== What you will do ==
In the records below, find the line with "- Email - manager@gmail.com", then copy each line exactly until you have copied the line with "# Introduction". Leave any picture out.

Collected data:
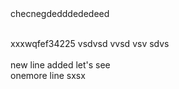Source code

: <br>
<br>

checnegdedddededeed

<br>xxxwqfef34225
vsdvsd
vvsd
vsv
sdvs\
<br>
new line added let's see <br>
onemore line
sxsx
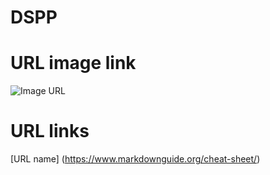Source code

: # DSPP

# URL image link

![Image URL](https://www.jaspersoft.com/content/dam/jaspersoft/images/graphics/infographics/line-chart-example.svg)

# URL links

[URL name] (https://www.markdownguide.org/cheat-sheet/)
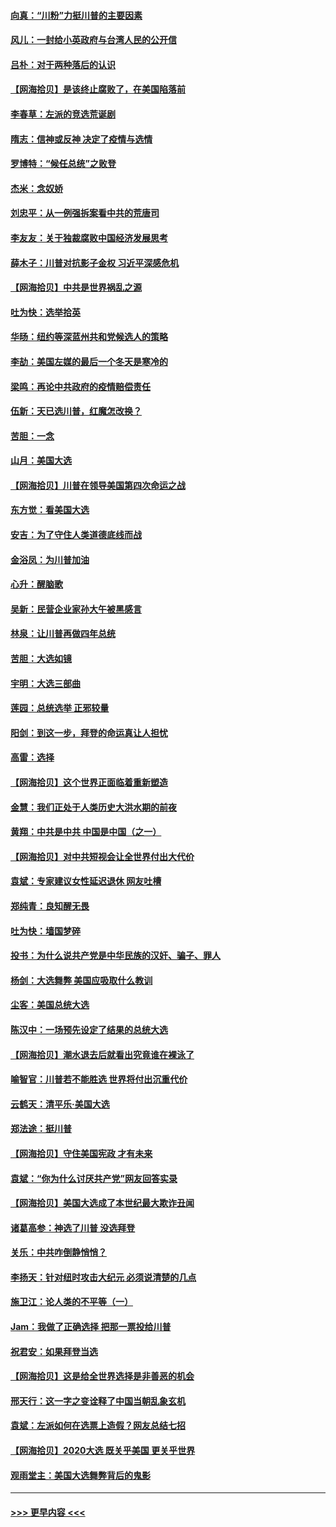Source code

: #### [向真：“川粉”力挺川普的主要因素](../pages/nsc993/n12560774.md?t=11192351) 
#### [风儿：一封给小英政府与台湾人民的公开信](../pages/nsc993/n12560581.md?t=11192351) 
#### [吕朴：对于两种落后的认识](../pages/nsc993/n12560492.md?t=11192351) 
#### [【网海拾贝】是该终止腐败了，在美国陷落前](../pages/nsc993/n12559936.md?t=11192351) 
#### [李春草：左派的竞选荒诞剧](../pages/nsc993/n12558380.md?t=11192351) 
#### [隋志：信神或反神 决定了疫情与选情](../pages/nsc993/n12558255.md?t=11192351) 
#### [罗博特：“候任总统”之败登](../pages/nsc993/n12558189.md?t=11192351) 
#### [杰米：念奴娇](../pages/nsc993/n12558174.md?t=11192351) 
#### [刘忠平：从一例强拆案看中共的荒唐司](../pages/nsc993/n12558036.md?t=11192351) 
#### [李友友：关于独裁腐败中国经济发展思考](../pages/nsc993/n12558004.md?t=11192351) 
#### [薛木子：川普对抗影子金权 习近平深感危机](../pages/nsc993/n12557342.md?t=11192351) 
#### [【网海拾贝】中共是世界祸乱之源](../pages/nsc993/n12555353.md?t=11192351) 
#### [吐为快：选举拾英](../pages/nsc993/n12555041.md?t=11192351) 
#### [华旸：纽约等深蓝州共和党候选人的策略](../pages/nsc993/n12554309.md?t=11192351) 
#### [李劼：美国左媒的最后一个冬天是寒冷的](../pages/nsc993/n12552947.md?t=11192351) 
#### [梁鸣：再论中共政府的疫情赔偿责任](../pages/nsc993/n12553012.md?t=11192351) 
#### [伍新：天已选川普，红魔怎改换？](../pages/nsc993/n12552970.md?t=11192351) 
#### [苦胆：一念](../pages/nsc993/n12552957.md?t=11192351) 
#### [山月：美国大选](../pages/nsc993/n12552446.md?t=11192351) 
#### [【网海拾贝】川普在领导美国第四次命运之战](../pages/nsc993/n12551973.md?t=11192351) 
#### [东方觉：看美国大选](../pages/nsc993/n12551647.md?t=11192351) 
#### [安吉：为了守住人类道德底线而战](../pages/nsc993/n12551111.md?t=11192351) 
#### [金浴凤：为川普加油](../pages/nsc993/n12551085.md?t=11192351) 
#### [心升：醒脑歌](../pages/nsc993/n12550984.md?t=11192351) 
#### [吴新：民营企业家孙大午被黑感言](../pages/nsc993/n12550656.md?t=11192351) 
#### [林泉：让川普再做四年总统](../pages/nsc993/n12550640.md?t=11192351) 
#### [苦胆：大选如镜](../pages/nsc993/n12550630.md?t=11192351) 
#### [宇明：大选三部曲](../pages/nsc993/n12550603.md?t=11192351) 
#### [莲园：总统选举 正邪较量](../pages/nsc993/n12550594.md?t=11192351) 
#### [阳剑：到这一步，拜登的命运真让人担忧](../pages/nsc993/n12549093.md?t=11192351) 
#### [高雷：选择](../pages/nsc993/n12549087.md?t=11192351) 
#### [【网海拾贝】这个世界正面临着重新塑造](../pages/nsc993/n12548326.md?t=11192351) 
#### [金慧：我们正处于人类历史大洪水期的前夜](../pages/nsc993/n12547914.md?t=11192351) 
#### [黄翔：中共是中共 中国是中国（之一）](../pages/nsc993/n12547576.md?t=11192351) 
#### [【网海拾贝】对中共短视会让全世界付出大代价](../pages/nsc993/n12546043.md?t=11192351) 
#### [袁斌：专家建议女性延迟退休 网友吐槽](../pages/nsc993/n12545424.md?t=11192351) 
#### [郑纯青：良知醒无畏](../pages/nsc993/n12545394.md?t=11192351) 
#### [吐为快：墙国梦碎](../pages/nsc993/n12545309.md?t=11192351) 
#### [投书：为什么说共产党是中华民族的汉奸、骗子、罪人](../pages/nsc993/n12545089.md?t=11192351) 
#### [杨剑：大选舞弊 美国应吸取什么教训](../pages/nsc993/n12543937.md?t=11192351) 
#### [尘客：美国总统大选](../pages/nsc993/n12543828.md?t=11192351) 
#### [陈汉中：一场预先设定了结果的总统大选](../pages/nsc993/n12543564.md?t=11192351) 
#### [【网海拾贝】潮水退去后就看出究竟谁在裸泳了](../pages/nsc993/n12543321.md?t=11192351) 
#### [喻智官：川普若不能胜选 世界将付出沉重代价](../pages/nsc993/n12541352.md?t=11192351) 
#### [云鹤天：清平乐‧美国大选](../pages/nsc993/n12540916.md?t=11192351) 
#### [郑法途：挺川普](../pages/nsc993/n12540898.md?t=11192351) 
#### [【网海拾贝】守住美国宪政 才有未来](../pages/nsc993/n12540423.md?t=11192351) 
#### [袁斌：“你为什么讨厌共产党”网友回答实录](../pages/nsc993/n12540208.md?t=11192351) 
#### [【网海拾贝】美国大选成了本世纪最大欺诈丑闻](../pages/nsc993/n12538029.md?t=11192351) 
#### [诸葛高参：神选了川普 没选拜登](../pages/nsc993/n12537664.md?t=11192351) 
#### [关乐：中共咋倒静悄悄？](../pages/nsc993/n12537615.md?t=11192351) 
#### [李扬天：针对纽时攻击大纪元 必须说清楚的几点](../pages/nsc993/n12536001.md?t=11192351) 
#### [施卫江：论人类的不平等（一）](../pages/nsc993/n12535700.md?t=11192351) 
#### [Jam：我做了正确选择 把那一票投给川普](../pages/nsc993/n12535743.md?t=11192351) 
#### [祝君安：如果拜登当选](../pages/nsc993/n12535726.md?t=11192351) 
#### [【网海拾贝】这是给全世界选择是非善恶的机会](../pages/nsc993/n12535061.md?t=11192351) 
#### [邢天行：这一字之变诠释了中国当朝乱象玄机](../pages/nsc993/n12533446.md?t=11192351) 
#### [袁斌：左派如何在选票上造假？网友总结七招](../pages/nsc993/n12533180.md?t=11192351) 
#### [【网海拾贝】2020大选 既关乎美国 更关乎世界](../pages/nsc993/n12533161.md?t=11192351) 
#### [观雨堂主：美国大选舞弊背后的鬼影](../pages/nsc993/n12533153.md?t=11192351) 

----
#### [ >>> 更早内容 <<< ](../indexes/nsc993-earlier.md)
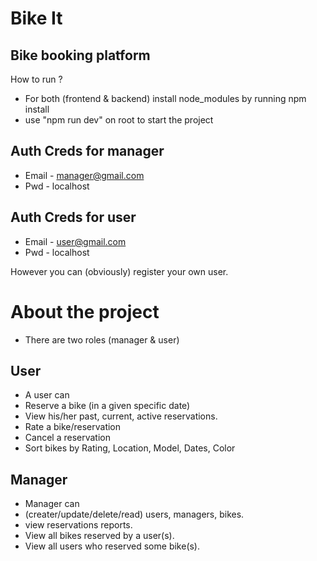 # Bike It
## Bike booking platform

How to run ?
- For both (frontend & backend) install node_modules by running npm install
- use "npm run dev" on root to start the project

## Auth Creds for manager

- Email - manager@gmail.com
- Pwd - localhost

## Auth Creds for user
- Email - user@gmail.com
- Pwd - localhost

However you can (obviously) register your own user.


# About the project
- There are two roles (manager & user)


## User

- A user can 
- Reserve a bike (in a given specific date)
- View his/her past, current, active reservations.
- Rate a bike/reservation
- Cancel a reservation
- Sort bikes by Rating, Location, Model, Dates, Color
## Manager

- Manager can 
- (creater/update/delete/read) users, managers, bikes.
- view reservations reports.
- View all bikes reserved by a user(s).
- View all users who reserved some bike(s).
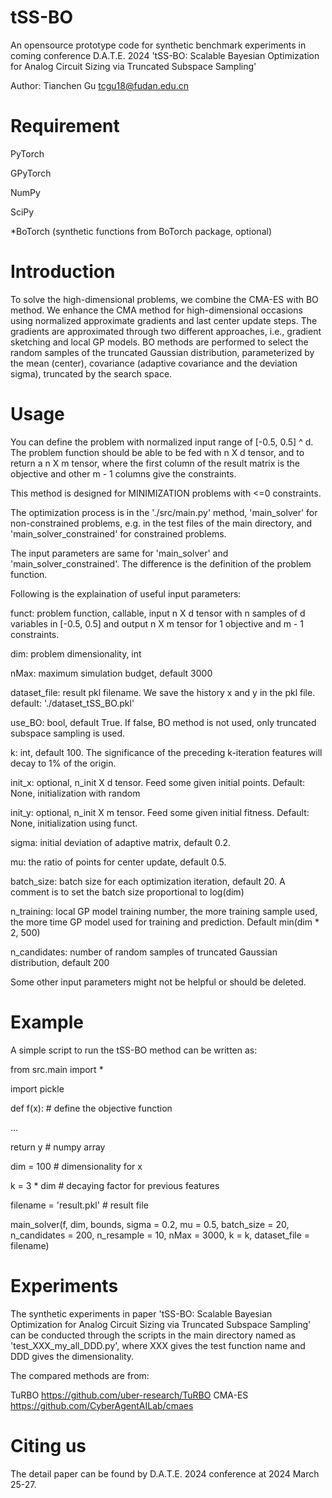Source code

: # tSS-BO
An opensource prototype code for synthetic benchmark experiments in coming conference D.A.T.E. 2024 'tSS-BO: Scalable Bayesian Optimization for Analog Circuit Sizing via Truncated Subspace Sampling'

Author: Tianchen Gu tcgu18@fudan.edu.cn

# Requirement
PyTorch

GPyTorch

NumPy

SciPy

*BoTorch (synthetic functions from BoTorch package, optional)

# Introduction
To solve the high-dimensional problems, we combine the CMA-ES with BO method. We enhance the CMA method for high-dimensional occasions using normalized approximate gradients and last center update steps. The gradients are approximated through two different approaches, i.e., gradient sketching and local GP models. BO methods are performed to select the random samples of the truncated Gaussian distribution, parameterized by the mean (center), covariance (adaptive covariance and the deviation sigma), truncated by the search space. 

# Usage
You can define the problem with normalized input range of [-0.5, 0.5] ^ d. The problem function should be able to be fed with n X d tensor, and to return a n X m tensor, where the first column of the result matrix is the objective and other m - 1 columns give the constraints.

This method is designed for MINIMIZATION problems with <=0 constraints.

The optimization process is in the './src/main.py' method, 'main_solver' for non-constrained problems, e.g. in the test files of the main directory, and 'main_solver_constrained' for constrained problems.

The input parameters are same for 'main_solver' and 'main_solver_constrained'. The difference is the definition of the problem function.

Following is the explaination of useful input parameters:

funct: problem function, callable, input n X d tensor with n samples of d variables in [-0.5, 0.5] and output n X m tensor for 1 objective and m - 1 constraints. 

dim: problem dimensionality, int

nMax: maximum simulation budget, default 3000

dataset_file: result pkl filename. We save the history x and y in the pkl file. default: './dataset_tSS_BO.pkl'

use_BO: bool, default True. If false, BO method is not used, only truncated subspace sampling is used.

k: int, default 100. The significance of the preceding k-iteration features will decay to 1% of the origin. 

init_x: optional, n_init X d tensor. Feed some given initial points. Default: None, initialization with random

init_y: optional, n_init X m tensor. Feed some given initial fitness. Default: None, initialization using funct.

sigma: initial deviation of adaptive matrix, default 0.2.

mu: the ratio of points for center update, default 0.5.

batch_size: batch size for each optimization iteration, default 20. A comment is to set the batch size proportional to log(dim)

n_training: local GP model training number, the more training sample used, the more time GP model used for training and prediction. Default min(dim * 2, 500)

n_candidates: number of random samples of truncated Gaussian distribution, default 200

Some other input parameters might not be helpful or should be deleted.

# Example
A simple script to run the tSS-BO method can be written as:

 from src.main import *
 
 import pickle
 
 def f(x): # define the objective function
 
 ...
 
 return y # numpy array

 dim = 100 # dimensionality for x
 
 k = 3 * dim # decaying factor for previous features
 
 filename = 'result.pkl' # result file

 main_solver(f, dim, bounds, sigma = 0.2, mu = 0.5, batch_size = 20, n_candidates = 200, n_resample = 10, nMax = 3000, k = k, dataset_file = filename)

# Experiments
The synthetic experiments in paper 'tSS-BO: Scalable Bayesian Optimization for Analog Circuit Sizing via Truncated Subspace Sampling' can be conducted through the scripts in the main directory named as 'test_XXX_my_all_DDD.py', where XXX gives the test function name and DDD gives the dimensionality.

The compared methods are from:

TuRBO https://github.com/uber-research/TuRBO
CMA-ES https://github.com/CyberAgentAILab/cmaes

# Citing us
The detail paper can be found by D.A.T.E. 2024 conference at 2024 March 25-27.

== Task answer ==
- Email - manager@gmail.com
- Pwd - localhost

## Auth Creds for user
- Email - user@gmail.com
- Pwd - localhost

However you can (obviously) register your own user.


# About the project
- There are two roles (manager & user)


## User

- A user can 
- Reserve a bike (in a given specific date)
- View his/her past, current, active reservations.
- Rate a bike/reservation
- Cancel a reservation
- Sort bikes by Rating, Location, Model, Dates, Color
## Manager

- Manager can 
- (creater/update/delete/read) users, managers, bikes.
- view reservations reports.
- View all bikes reserved by a user(s).
- View all users who reserved some bike(s).
Source code

: # tSS-BO
An opensource prototype code for synthetic benchmark experiments in coming conference D.A.T.E. 2024 'tSS-BO: Scalable Bayesian Optimization for Analog Circuit Sizing via Truncated Subspace Sampling'

Author: Tianchen Gu tcgu18@fudan.edu.cn

# Requirement
PyTorch

GPyTorch

NumPy

SciPy

*BoTorch (synthetic functions from BoTorch package, optional)

# Introduction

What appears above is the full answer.